Tracking the rise and fall of people's interest in the word "acuity" in relation to Joe Biden.

President Donald Trump, left, and President-elect Joe Biden, right.
President Donald Trump, left, and President-elect Joe Biden, right.Read moreBRENDAN SMIALOWSKI / MCT

Want to track the life and death of a bogus political narrative? Look to the words.

This year, one word in particular: acuity.

You heard this $5 word a lot in 2020. As critics of President-elect Joe Biden sought to cast doubt on whether he had the mental fitness for the job, mainstream and fringe media alike loved to talk about his acuity, defined as “keenness of perception.” When you look up a word on Merriam-Webster’s online dictionary, the site automatically selects recent examples of the word’s usage from news on the web; in a search this week for acuity, five of the eight examples cited Biden. It’s currently in the top 2% of words looked up on the site.

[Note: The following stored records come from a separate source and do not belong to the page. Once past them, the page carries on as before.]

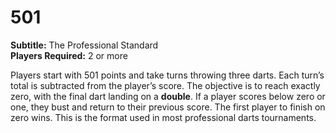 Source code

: # 501
**Subtitle:** The Professional Standard  
**Players Required:** 2 or more

Players start with 501 points and take turns throwing three darts. Each turn’s total is subtracted from the player’s score. The objective is to reach exactly zero, with the final dart landing on a **double**. If a player scores below zero or one, they bust and return to their previous score. The first player to finish on zero wins. This is the format used in most professional darts tournaments.
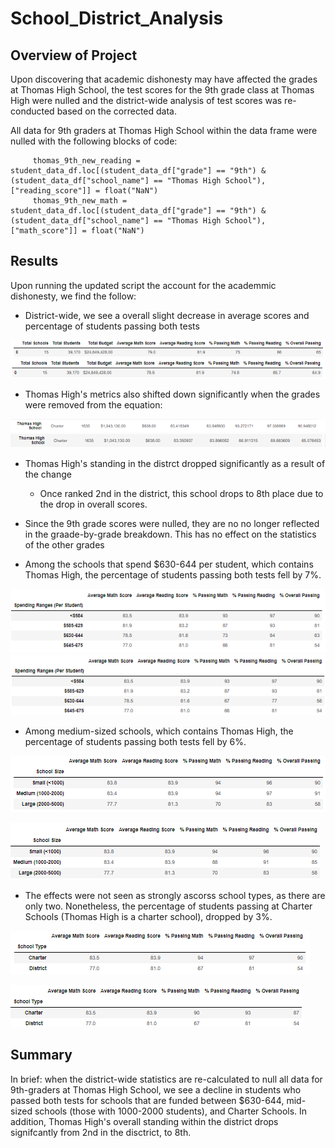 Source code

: # School_District_Analysis

## Overview of Project
Upon discovering that academic dishonesty may have affected the grades at Thomas High School, the test scores for the 9th grade class at Thomas High were nulled and the district-wide analysis of test scores was re-conducted based on the corrected data.

All data for 9th graders at Thomas High School within the data frame were nulled with the following blocks of code:

         thomas_9th_new_reading = student_data_df.loc[(student_data_df["grade"] == "9th") & (student_data_df["school_name"] == "Thomas High School"), ["reading_score"]] = float("NaN") 
         thomas_9th_new_math = student_data_df.loc[(student_data_df["grade"] == "9th") & (student_data_df["school_name"] == "Thomas High School"), ["math_score"]] = float("NaN") 

  
## Results
Upon running the updated script the account for the academmic dishonesty, we find the follow:

  - District-wide, we see a overall slight decrease in average scores and percentage of students passing both tests

![Original](https://github.com/rscalise88/School_District_Analysis/blob/main/resources/SDA1.PNG)
![Updated](https://github.com/rscalise88/School_District_Analysis/blob/main/resources/SDA2.PNG)

  - Thomas High's metrics also shifted down significantly when the grades were removed from the equation:

![Original](https://github.com/rscalise88/School_District_Analysis/blob/main/resources/SDA3.PNG)
![Updated](https://github.com/rscalise88/School_District_Analysis/blob/main/resources/SDA4_2.PNG)

  - Thomas High's standing in the distrct dropped significantly as a result of the change
    - Once ranked 2nd in the district, this school drops to 8th place due to the drop in overall scores.
    
  - Since the 9th grade scores were nulled, they are no no longer reflected in the graade-by-grade breakdown.  This has no effect on the statistics of the other grades
 
  - Among the schools that spend $630-644 per student, which contains Thomas High, the percentage of students passing both tests fell by 7%.
 
![Original](https://github.com/rscalise88/School_District_Analysis/blob/main/resources/SDA5.PNG)
![Updated](https://github.com/rscalise88/School_District_Analysis/blob/main/resources/SDA6_2.PNG)

  - Among medium-sized schools, which contains Thomas High, the percentage of students passing both tests fell by 6%.

![Original](https://github.com/rscalise88/School_District_Analysis/blob/main/resources/SDA7.PNG)

![Updated](https://github.com/rscalise88/School_District_Analysis/blob/main/resources/SDA8_2.PNG)

  - The effects were not seen as strongly ascorss school types, as there are only two. Nonetheless, the percentage of students passing at Charter Schools (Thomas High is a charter school), dropped by 3%.

![Original](https://github.com/rscalise88/School_District_Analysis/blob/main/resources/SDA9.PNG)

![Updated](https://github.com/rscalise88/School_District_Analysis/blob/main/resources/SDA10_2.PNG)

## Summary 
In brief: when the district-wide statistics are re-calculated to null all data for 9th-graders at Thomas High School, we see a decline in students who passed both tests for schools that are funded between $630-644, mid-sized schools (those with 1000-2000 students), and Charter Schools.  In addition, Thomas High's overall standing within the district drops signifcantly from 2nd in the disctrict, to 8th.
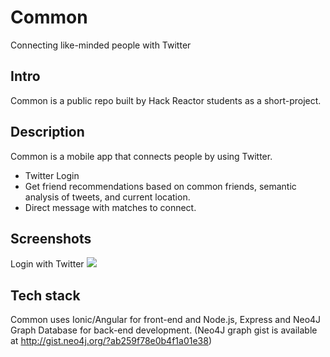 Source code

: Common
=======

Connecting like-minded people with Twitter

Intro
-----
Common is a public repo built by Hack Reactor students as a short-project.

Description
-----------

Common is a mobile app that connects people by using Twitter.

 - Twitter Login
 - Get friend recommendations based on common friends, semantic analysis of tweets, and current location.
 - Direct message with matches to connect.


Screenshots
-----------
Login with Twitter
![](http://i62.tinypic.com/35n3ex1.png)


Tech stack
----------
Common uses Ionic/Angular for front-end and Node.js, Express and Neo4J Graph Database for back-end development. (Neo4J graph gist is available at http://gist.neo4j.org/?ab259f78e0b4f1a01e38)
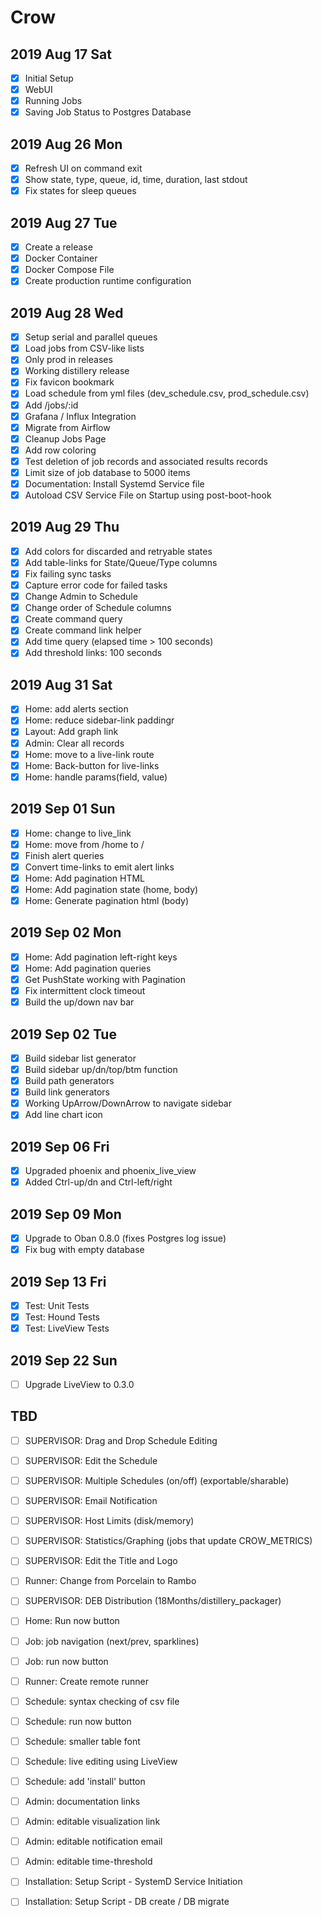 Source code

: # Crow

## 2019 Aug 17 Sat

- [x] Initial Setup
- [x] WebUI
- [x] Running Jobs
- [x] Saving Job Status to Postgres Database

## 2019 Aug 26 Mon

- [x] Refresh UI on command exit
- [x] Show state, type, queue, id, time, duration, last stdout
- [x] Fix states for sleep queues

## 2019 Aug 27 Tue

- [x] Create a release
- [x] Docker Container
- [x] Docker Compose File
- [x] Create production runtime configuration

## 2019 Aug 28 Wed

- [x] Setup serial and parallel queues
- [x] Load jobs from CSV-like lists
- [x] Only prod in releases
- [x] Working distillery release
- [x] Fix favicon bookmark
- [x] Load schedule from yml files (dev_schedule.csv, prod_schedule.csv)
- [x] Add /jobs/:id
- [x] Grafana / Influx Integration
- [x] Migrate from Airflow
- [x] Cleanup Jobs Page
- [x] Add row coloring
- [x] Test deletion of job records and associated results records
- [x] Limit size of job database to 5000 items
- [x] Documentation: Install Systemd Service file
- [x] Autoload CSV Service File on Startup using post-boot-hook

## 2019 Aug 29 Thu

- [x] Add colors for discarded and retryable states
- [x] Add table-links for State/Queue/Type columns
- [x] Fix failing sync tasks
- [x] Capture error code for failed tasks
- [x] Change Admin to Schedule
- [x] Change order of Schedule columns
- [x] Create command query
- [x] Create command link helper
- [x] Add time query (elapsed time > 100 seconds)
- [x] Add threshold links: 100 seconds

## 2019 Aug 31 Sat

- [x] Home: add alerts section
- [x] Home: reduce sidebar-link paddingr
- [x] Layout: Add graph link
- [x] Admin: Clear all records
- [x] Home: move to a live-link route
- [x] Home: Back-button for live-links
- [x] Home: handle params(field, value)

## 2019 Sep 01 Sun

- [x] Home: change to live_link
- [x] Home: move from /home to /
- [x] Finish alert queries
- [x] Convert time-links to emit alert links
- [x] Home: Add pagination HTML
- [x] Home: Add pagination state (home, body)
- [x] Home: Generate pagination html (body)

## 2019 Sep 02 Mon

- [x] Home: Add pagination left-right keys
- [x] Home: Add pagination queries
- [x] Get PushState working with Pagination
- [x] Fix intermittent clock timeout 
- [x] Build the up/down nav bar

## 2019 Sep 02 Tue

- [x] Build sidebar list generator
- [x] Build sidebar up/dn/top/btm function
- [x] Build path generators
- [x] Build link generators
- [x] Working UpArrow/DownArrow to navigate sidebar
- [x] Add line chart icon

## 2019 Sep 06 Fri

- [x] Upgraded phoenix and phoenix_live_view
- [x] Added Ctrl-up/dn and Ctrl-left/right 

## 2019 Sep 09 Mon

- [x] Upgrade to Oban 0.8.0 (fixes Postgres log issue)
- [x] Fix bug with empty database

## 2019 Sep 13 Fri

- [x] Test: Unit Tests
- [x] Test: Hound Tests
- [x] Test: LiveView Tests

## 2019 Sep 22 Sun

- [ ] Upgrade LiveView to 0.3.0

## TBD

- [ ] SUPERVISOR: Drag and Drop Schedule Editing

- [ ] SUPERVISOR: Edit the Schedule
- [ ] SUPERVISOR: Multiple Schedules (on/off) (exportable/sharable)
- [ ] SUPERVISOR: Email Notification
- [ ] SUPERVISOR: Host Limits (disk/memory)
- [ ] SUPERVISOR: Statistics/Graphing (jobs that update CROW_METRICS)
- [ ] SUPERVISOR: Edit the Title and Logo

- [ ] Runner: Change from Porcelain to Rambo

- [ ] SUPERVISOR: DEB Distribution (18Months/distillery_packager)

- [ ] Home: Run now button

- [ ] Job: job navigation (next/prev, sparklines)
- [ ] Job: run now button

- [ ] Runner: Create remote runner

- [ ] Schedule: syntax checking of csv file
- [ ] Schedule: run now button
- [ ] Schedule: smaller table font
- [ ] Schedule: live editing using LiveView
- [ ] Schedule: add 'install' button

- [ ] Admin: documentation links
- [ ] Admin: editable visualization link
- [ ] Admin: editable notification email
- [ ] Admin: editable time-threshold

- [ ] Installation: Setup Script - SystemD Service Initiation
- [ ] Installation: Setup Script - DB create / DB migrate

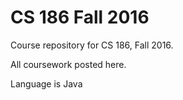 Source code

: # CS 186 Fall 2016

Course repository for CS 186, Fall 2016.

All coursework posted here.

Language is Java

A scientific approach presents an even starker case that the word’s fate was tied to Biden’s. The NOW (News on the Web) Corpus is a database of 11.4 billion words from web-based newspapers from 2010 to the present. From 2016 through February 2020, usage of acuity was mostly flat, averaging just under three news article appearances per day.

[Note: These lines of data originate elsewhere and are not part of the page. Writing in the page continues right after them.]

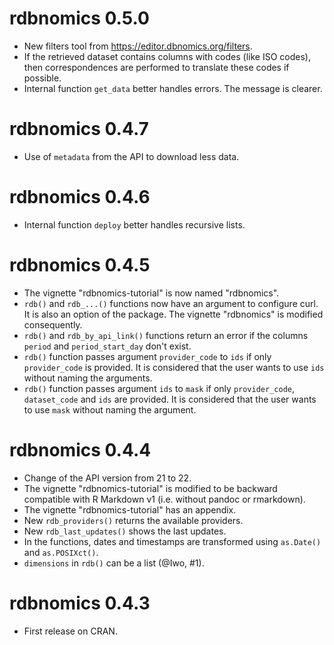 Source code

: # rdbnomics 0.5.0

* New filters tool from <https://editor.dbnomics.org/filters>.
* If the retrieved dataset contains columns with codes (like ISO codes), then
  correspondences are performed to translate these codes if possible.
* Internal function `get_data` better handles errors. The message is clearer.

# rdbnomics 0.4.7

* Use of `metadata` from the API to download less data.

# rdbnomics 0.4.6

* Internal function `deploy` better handles recursive lists.

# rdbnomics 0.4.5

* The vignette "rdbnomics-tutorial" is now named "rdbnomics".
* `rdb()` and `rdb_...()` functions now have an argument to configure curl. It
  is also an option of the package. The vignette "rdbnomics" is
  modified consequently.
* `rdb()` and `rdb_by_api_link()` functions return an error if the columns
  `period` and `period_start_day` don't exist.
* `rdb()` function passes argument `provider_code` to `ids` if only
  `provider_code` is provided. It is considered that the user wants to use
  `ids` without naming the arguments.
* `rdb()` function passes argument `ids` to `mask` if only
  `provider_code`, `dataset_code` and `ids` are provided. It is considered that
   the user wants to use `mask` without naming the argument.

# rdbnomics 0.4.4

* Change of the API version from 21 to 22.
* The vignette "rdbnomics-tutorial" is modified to be backward compatible
  with R Markdown v1 (i.e. without pandoc or rmarkdown).
* The vignette "rdbnomics-tutorial" has an appendix.
* New `rdb_providers()` returns the available providers.
* New `rdb_last_updates()` shows the last updates.
* In the functions, dates and timestamps are transformed using `as.Date()` and
  `as.POSIXct()`.
* `dimensions` in `rdb()` can be a list (@Iwo, #1).

# rdbnomics 0.4.3

* First release on CRAN.
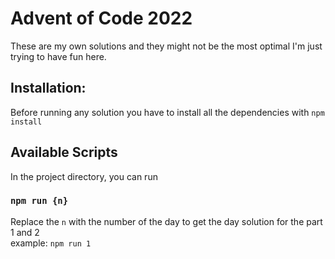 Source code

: # Advent of Code 2022
These are my own solutions and they might not be the most optimal I'm just trying to have fun here. 

## Installation:
Before running any solution you have to install all the dependencies with `npm install`

## Available Scripts
In the project directory, you can run

### `npm run {n}`
Replace the `n` with the number of the day to get the day solution for the part 1 and 2 <br>
example: `npm run 1`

Then on Feb. 29, Biden won the South Carolina primary, vaulting him to the front of the Democratic field. In March, appearances of acuity jumped to 4.2 times per day.

On June 5, Biden clinched the Democratic nomination for president. For the rest of that month, appearances of acuity surged to 6.6 per day.

And they increased steadily: July (7.3 appearances per day), August (8.1), and peaking in September (10.6). Searches for the word on Google followed almost identical patterns.

What was going on?

You wouldn’t know this if you read only The Philadelphia Inquirer, but over the spring and summer, right-wing media aggressively pushed a narrative that Biden wasn’t entirely with it. Even mainstream media, while not necessarily buying into the story line, commented on the fact that Biden’s mental acuity was continually being questioned by the right. As the former vice president’s campaign was largely confined to computer screens and the candidate had limited public appearances, plenty of Fox News, Newsmax, and One America News Network viewers were prepped for a catatonic Joe Biden to be wheeled onto the Sept. 29 debate stage on a gurney.

That didn’t happen. The first debate came and went, and Biden did fine. His performance effectively neutered the mental acuity story line — and the proof is in the data.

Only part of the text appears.